In [33]:
import wmfdata as wmf
from wmfdata.utils import pd_display_all

## Non-main-namespace page views
In July 2022, we fixed a Wikipedia Preview bug ([T313596](https://phabricator.wikimedia.org/T313596)) which meant that previews of non-main-namespace pages were not counted.
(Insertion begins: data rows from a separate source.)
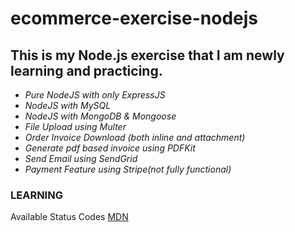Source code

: # ecommerce-exercise-nodejs

## This is my Node.js exercise that I am newly learning and practicing. 
- _Pure NodeJS with only ExpressJS_
- _NodeJS with MySQL_
- _NodeJS with MongoDB & Mongoose_
- _File Upload using Multer_
- _Order Invoice Download (both inline and attachment)_
- _Generate pdf based invoice using PDFKit_
- _Send Email using SendGrid_
- _Payment Feature using Stripe(not fully functional)_

### LEARNING

Available Status Codes [MDN](https://developer.mozilla.org/en-US/docs/Web/HTTP/Status)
Now that the Wikimedia sites that were linking to a lot of such pages have been updated to the new version, does the data look more correct? We would expect to see a _decrease_ in the clickthrough rate.

Old data:


In [2]:
wmf.presto.run("""
    SELECT
        referer_host,
        device_type,
        SUM(previews) AS previews,
        SUM(pageviews) AS pageviews,
        CAST(SUM(pageviews) AS REAL) / CAST(SUM(previews) AS REAL) AS clickthrough_rate
    FROM wmf_product.wikipediapreview_stats
    WHERE
        year = 2022
        AND month = 6
        AND referer_host IN ('diff.wikimedia.org', 'wikimediafoundation.org')
    GROUP BY
        referer_host,
        device_type
    ORDER BY
        referer_host,
        device_type
""")

Unnamed: 0,referer_host,device_type,previews,pageviews,clickthrough_rate
0,diff.wikimedia.org,non-touch,2740,16,0.005839
1,diff.wikimedia.org,touch,493,298,0.604463
2,wikimediafoundation.org,non-touch,2958,27,0.009128
3,wikimediafoundation.org,touch,589,1136,1.928693


New data:

In [2]:
wmf.presto.run("""
    SELECT
        referer_host,
        device_type,
        SUM(previews) AS previews,
        SUM(pageviews) AS pageviews,
        CAST(SUM(pageviews) AS REAL) / CAST(SUM(previews) AS REAL) AS clickthrough_rate
    FROM wmf_product.wikipediapreview_stats
    WHERE
        year = 2023
        AND month = 2
        AND referer_host IN ('diff.wikimedia.org', 'wikimediafoundation.org')
    GROUP BY
        referer_host,
        device_type
    ORDER BY
        referer_host,
        device_type
""")

Unnamed: 0,referer_host,device_type,previews,pageviews,clickthrough_rate
0,diff.wikimedia.org,non-touch,4201,20,0.004761
1,diff.wikimedia.org,touch,416,234,0.5625
2,wikimediafoundation.org,non-touch,7976,50,0.006269
3,wikimediafoundation.org,touch,1812,995,0.549117


Well, unfortunately, neither the new data nor the old looks correct. But most of that is because the most common pageview path on non-touch devices is not instrumented in the version these sites are using ([T317171](https://phabricator.wikimedia.org/T317171)). And we do see a substantial increase in previews at wikimediafoundation.org which has some particularly prominent non-main-namespace links, so it seems like yes, we are seeing the effects of the fix.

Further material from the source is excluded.